By reason, as long as we ensure that all assignment operations of student in thread A are completed, thread B will read student variables, then there is no problem.

How to implement

In programming, there is a mutual exclusion lock concept to ensure the integrity of shared data operations. Each object corresponds to a tag that can be called a "mutual exclusion lock", which is used to ensure that at any one time, only one thread can access the object.

If you are familiar with Linux programming, you can use standard implementation. Here we introduce the use of our encapsulated mutex class.

1. Define a mutex

   static Mutex mutex1;
   

2. Where locking is required, define a local Mutex::Autolock class instance to lock.

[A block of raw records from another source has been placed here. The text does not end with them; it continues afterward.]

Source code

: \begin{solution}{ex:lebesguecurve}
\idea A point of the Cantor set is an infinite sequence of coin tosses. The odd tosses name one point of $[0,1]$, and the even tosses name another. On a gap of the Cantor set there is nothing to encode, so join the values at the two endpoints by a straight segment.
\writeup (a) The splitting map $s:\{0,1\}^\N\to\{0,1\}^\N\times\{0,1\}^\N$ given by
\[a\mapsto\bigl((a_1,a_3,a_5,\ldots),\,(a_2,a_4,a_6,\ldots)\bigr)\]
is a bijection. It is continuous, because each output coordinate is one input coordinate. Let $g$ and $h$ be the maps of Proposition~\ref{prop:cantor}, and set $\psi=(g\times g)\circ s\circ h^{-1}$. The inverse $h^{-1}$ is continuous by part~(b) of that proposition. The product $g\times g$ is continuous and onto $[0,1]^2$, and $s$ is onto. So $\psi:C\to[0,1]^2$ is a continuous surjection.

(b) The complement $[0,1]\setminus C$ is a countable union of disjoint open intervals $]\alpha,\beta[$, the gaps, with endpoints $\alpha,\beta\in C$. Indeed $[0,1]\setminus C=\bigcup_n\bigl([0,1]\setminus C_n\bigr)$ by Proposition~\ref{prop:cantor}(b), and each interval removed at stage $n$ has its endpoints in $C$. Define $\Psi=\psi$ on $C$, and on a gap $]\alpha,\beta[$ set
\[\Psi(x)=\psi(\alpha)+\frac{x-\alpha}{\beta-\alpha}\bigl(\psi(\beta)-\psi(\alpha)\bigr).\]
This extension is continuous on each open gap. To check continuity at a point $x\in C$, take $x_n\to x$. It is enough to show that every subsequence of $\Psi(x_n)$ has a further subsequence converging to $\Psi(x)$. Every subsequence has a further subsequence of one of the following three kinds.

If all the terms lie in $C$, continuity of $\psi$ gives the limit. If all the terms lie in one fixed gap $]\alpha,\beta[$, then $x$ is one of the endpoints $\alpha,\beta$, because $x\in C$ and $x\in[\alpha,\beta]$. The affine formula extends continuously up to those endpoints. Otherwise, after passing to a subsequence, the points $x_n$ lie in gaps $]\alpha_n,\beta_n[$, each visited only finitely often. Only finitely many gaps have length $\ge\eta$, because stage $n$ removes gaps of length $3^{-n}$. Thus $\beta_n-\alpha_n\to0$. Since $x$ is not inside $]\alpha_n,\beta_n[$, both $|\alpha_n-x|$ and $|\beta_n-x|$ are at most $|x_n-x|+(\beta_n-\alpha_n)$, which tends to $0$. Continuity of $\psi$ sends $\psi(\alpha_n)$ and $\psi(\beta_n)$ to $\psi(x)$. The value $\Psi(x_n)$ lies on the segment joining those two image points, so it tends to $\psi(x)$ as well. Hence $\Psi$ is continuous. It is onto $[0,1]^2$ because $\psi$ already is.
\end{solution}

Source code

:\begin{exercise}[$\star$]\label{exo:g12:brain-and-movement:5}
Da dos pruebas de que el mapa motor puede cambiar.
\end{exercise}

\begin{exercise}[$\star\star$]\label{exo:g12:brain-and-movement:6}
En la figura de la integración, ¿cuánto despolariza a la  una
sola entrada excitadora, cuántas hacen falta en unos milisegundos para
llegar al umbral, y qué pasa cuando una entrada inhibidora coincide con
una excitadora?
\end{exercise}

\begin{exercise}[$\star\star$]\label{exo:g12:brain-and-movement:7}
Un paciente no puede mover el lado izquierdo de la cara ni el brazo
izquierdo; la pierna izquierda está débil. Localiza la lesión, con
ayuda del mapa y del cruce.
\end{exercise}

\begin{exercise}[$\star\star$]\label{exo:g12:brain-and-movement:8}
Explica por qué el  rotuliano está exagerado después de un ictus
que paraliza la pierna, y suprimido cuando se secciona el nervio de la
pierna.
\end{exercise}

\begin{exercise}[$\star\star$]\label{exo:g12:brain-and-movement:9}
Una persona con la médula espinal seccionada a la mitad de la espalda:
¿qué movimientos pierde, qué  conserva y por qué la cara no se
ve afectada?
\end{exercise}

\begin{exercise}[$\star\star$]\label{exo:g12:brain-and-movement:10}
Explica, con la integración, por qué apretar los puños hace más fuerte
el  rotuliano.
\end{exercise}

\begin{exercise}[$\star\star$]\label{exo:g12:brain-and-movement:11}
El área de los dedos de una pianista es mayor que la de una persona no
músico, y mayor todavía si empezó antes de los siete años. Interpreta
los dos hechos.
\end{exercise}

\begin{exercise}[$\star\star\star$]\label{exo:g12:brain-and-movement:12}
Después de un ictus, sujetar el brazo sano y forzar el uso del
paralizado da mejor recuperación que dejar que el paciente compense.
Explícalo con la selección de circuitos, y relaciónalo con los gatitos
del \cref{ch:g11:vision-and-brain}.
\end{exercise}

   // This class utilizes the life cycle of local variables and the structure and destructor of C++ classes to automatically 
   // implement locking and unlocking operations.
   Mutex::Autolock _l(mutex1);
   

Combining the above A and B thread examples, the modified code is as follows :

#include <system/Thread.h>

struct Student {
  char name[24];
  int age;
  int number;
};

struct Student student = {0};
//Define a mutex 
static Mutex mutext1;

class AThread: public Thread {
public:
  virtual bool threadLoop() {
    //Lock the statement of the function, and automatically unlock after the function ends
    Mutex::Autolock _lock(mutext1);
    snprintf(student.name, sizeof(student.name), "David");
    student.age = 10;
    student.number = 20200101;
    return true;
  }
};

class BThread: public Thread {
public:
  virtual bool threadLoop() {
    //Lock the statement of the function, and automatically unlock after the function ends
    Mutex::Autolock _lock(mutext1);
    struct Student s = student;
    LOGD("nanme：%s", s.name);
    LOGD("age：%d", s.age);
    LOGD("student id number：%d", s.number);
    return true;
  }
};

static AThread athread;
static BThread bthread;

In the code, we lock the operations related to student in threads A and B.
When the A thread is executed, the Mutex::Autolock _lock(mutext1); statement will obtain the mutex1mutex. When the A thread is not unlocked and the B thread is executed, the Mutex::Autolock _lock(mutext1); statement in the B thread, it also wants to obtain the mutext1 mutex. However, this mutex has been obtained by the A thread first. Now if the B thread wants to obtain it, it can only wait until the A thread releases mutext1, then the B thread can normally obtain the mutext1 mutex, and then continue to execute the next Statement.

In our project, there is also an example of using mutex, see the source code jni/uart/ProtocolParser.cpp :

void registerProtocolDataUpdateListener(OnProtocolDataUpdateFun pListener) {
    Mutex::Autolock _l(sLock);
    LOGD("registerProtocolDataUpdateListener\n");
    if (pListener != NULL) {
        sProtocolDataUpdateListenerList.push_back(pListener);
    }
}

If you don’t understand the concept of mutex enough, you can get more information about mutexes from the Internet.